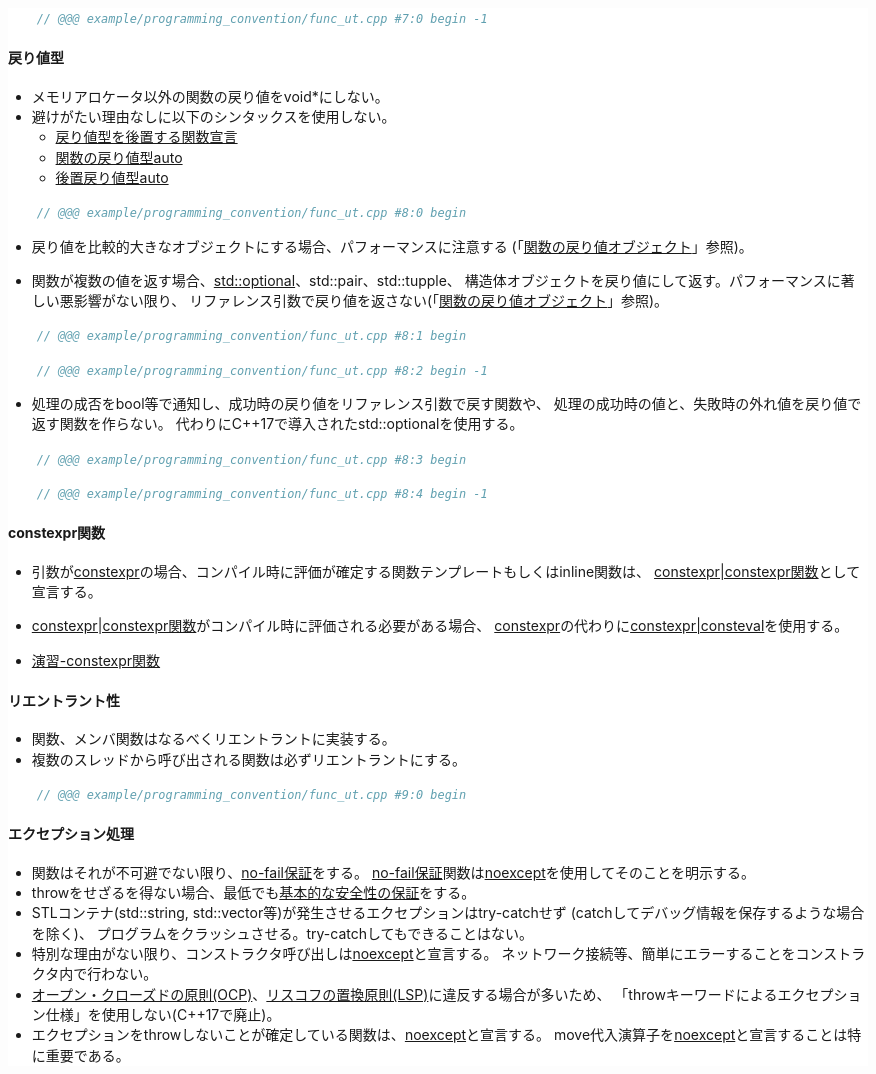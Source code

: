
 ```cpp
    // @@@ example/programming_convention/func_ut.cpp #7:0 begin -1
```

#### 戻り値型
* メモリアロケータ以外の関数の戻り値をvoid\*にしない。
* 避けがたい理由なしに以下のシンタックスを使用しない。
    * [戻り値型を後置する関数宣言](---)
    * [関数の戻り値型auto](---)
    * [後置戻り値型auto](---)

```cpp
    // @@@ example/programming_convention/func_ut.cpp #8:0 begin
```

* 戻り値を比較的大きなオブジェクトにする場合、パフォーマンスに注意する
  (「[関数の戻り値オブジェクト](---)」参照)。

* 関数が複数の値を返す場合、[std::optional](---)、std::pair、std::tupple、
  構造体オブジェクトを戻り値にして返す。パフォーマンスに著しい悪影響がない限り、
  リファレンス引数で戻り値を返さない(「[関数の戻り値オブジェクト](---)」参照)。

```cpp
    // @@@ example/programming_convention/func_ut.cpp #8:1 begin
```
```cpp
    // @@@ example/programming_convention/func_ut.cpp #8:2 begin -1
```

* 処理の成否をbool等で通知し、成功時の戻り値をリファレンス引数で戻す関数や、
  処理の成功時の値と、失敗時の外れ値を戻り値で返す関数を作らない。
  代わりにC++17で導入されたstd::optionalを使用する。

```cpp
    // @@@ example/programming_convention/func_ut.cpp #8:3 begin
```
```cpp
    // @@@ example/programming_convention/func_ut.cpp #8:4 begin -1
```


#### constexpr関数
* 引数が[constexpr](---)の場合、コンパイル時に評価が確定する関数テンプレートもしくはinline関数は、
  [constexpr|constexpr関数](---)として宣言する。
* [constexpr|constexpr関数](---)がコンパイル時に評価される必要がある場合、
  [constexpr](---)の代わりに[constexpr|consteval](---)を使用する。

* [演習-constexpr関数](---)  

#### リエントラント性
* 関数、メンバ関数はなるべくリエントラントに実装する。
* 複数のスレッドから呼び出される関数は必ずリエントラントにする。

```cpp
    // @@@ example/programming_convention/func_ut.cpp #9:0 begin
```

#### エクセプション処理
* 関数はそれが不可避でない限り、[no-fail保証](---)をする。
  [no-fail保証](---)関数は[noexcept](---)を使用してそのことを明示する。
* throwをせざるを得ない場合、最低でも[基本的な安全性の保証](---)をする。
* STLコンテナ(std::string, std::vector等)が発生させるエクセプションはtry-catchせず
  (catchしてデバッグ情報を保存するような場合を除く)、
  プログラムをクラッシュさせる。try-catchしてもできることはない。
* 特別な理由がない限り、コンストラクタ呼び出しは[noexcept](---)と宣言する。
  ネットワーク接続等、簡単にエラーすることをコンストラクタ内で行わない。
* [オープン・クローズドの原則(OCP)](---)、[リスコフの置換原則(LSP)](---)に違反する場合が多いため、
  「throwキーワードによるエクセプション仕様」を使用しない(C++17で廃止)。
* エクセプションをthrowしないことが確定している関数は、[noexcept](---)と宣言する。
  move代入演算子を[noexcept](---)と宣言することは特に重要である。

◇ ◇ ◇ ◇ ◇

=== WORK REQUEST ===
Every line containing the word "begin" must be copied from the material above.

=== TASK SOLUTION ===
    // @@@ example/programming_convention/func_ut.cpp #7:0 begin -1
    // @@@ example/programming_convention/func_ut.cpp #8:0 begin
    // @@@ example/programming_convention/func_ut.cpp #8:1 begin
    // @@@ example/programming_convention/func_ut.cpp #8:2 begin -1
    // @@@ example/programming_convention/func_ut.cpp #8:3 begin
    // @@@ example/programming_convention/func_ut.cpp #8:4 begin -1
    // @@@ example/programming_convention/func_ut.cpp #9:0 begin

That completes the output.